Let me start with a trivial discrepancy. Today one can buy a can of frozen orange juice sufficient to make a quart for 30 cents. A carton of prepared orange juice, equal in quality, costs 45 cents. The difference in price is certainly not to be found by the value of the container, nor in the additional cost of labor and machinery which is required to squeeze the oranges, since the process which produces frozen orange juice is if anything more complex—the oranges must first be squeezed and then frozen. Of course orange juice which comes in quart cartons is more expensive to ship, but it is doubtful if this added cost could account for more than 2 or 3 cents in the price. (The factors are
complex, but may reduce themselves as follows: The distributor for cartons of prepared orange juice is generally the milk companies, who are saved most of the costs of local distribution by delivering the orange juice on their milk route.

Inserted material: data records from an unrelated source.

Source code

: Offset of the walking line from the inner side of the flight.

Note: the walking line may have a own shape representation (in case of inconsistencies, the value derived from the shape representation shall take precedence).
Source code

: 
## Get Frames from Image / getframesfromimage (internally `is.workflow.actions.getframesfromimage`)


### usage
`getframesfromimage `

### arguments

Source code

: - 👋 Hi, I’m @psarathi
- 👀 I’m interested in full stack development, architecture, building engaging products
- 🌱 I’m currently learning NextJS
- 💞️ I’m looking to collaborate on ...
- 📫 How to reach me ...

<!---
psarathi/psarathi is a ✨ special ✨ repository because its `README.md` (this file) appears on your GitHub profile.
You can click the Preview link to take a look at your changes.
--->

While the cost of shipping whole oranges is greater, because of their bulk, than cans of frozen juice, it must be remembered that the largest expense in freight charges is loading and unloading, and the majority of freshly picked oranges have in any case to be shipped by freight to a freezer plant, converted, and shipped again.) What is most likely is that the price is arrived at by some kind of developed if more or less unconscious estimation by the entrepreneur of what it is worth to the consumer not to be bothered with opening a can, mixing the frozen muddle with three cans of water, and shaking. It is probable that the additional 12 or 13 cents of unnecessary price rise has been calculated in some such ratio as this: The consumer’s private productive time is worth much more to him than his social working time, because his private productive time, that is, the time necessary to perform his household functions, is time taken away from his leisure. If he earns $3 an hour by his labor, it is probable that he values his leisure time as worth ideally two or three times as much, let us say arbitrarily $6 an hour, or 10 cents a minute. Since it would take three or four minutes to turn frozen orange juice into drinkable orange juice, it may well be that a covert set of values in the consumer equates the saving of 3 or 4 minutes to a saving of 30 or 40
ideal
cents of his pleasure time. To pay an extra 12 actual cents in order to save this 40 ideal cents seems fitting to his concept of value. Of course, he has been deprived of 10 actual cents—the extra comfort should have deprived him of no more than 2 of his actual cents. So the profit was extracted here from a disproportionate exploitation of the consumer’s need to protect his pleasure time rather than from an inadequate repayment to the worker for his labor. (Such contradictions to this thesis as the spate of Do-It-Yourself hobbies, or magazine articles about the problem of what to do with leisure, are of too serious a nature to dismiss with a remark—it can however be suggested that the general hypothesis may not be contradicted: the man who is bored with his leisure
time, or so industrious as to work at handicrafts, can still resent inroads upon his leisure which he has not chosen. Indeed it might be argued that the tendency to be attracted to private labor-saving devices is greatest in the man who doesn’t know what to do with himself when he is at home.)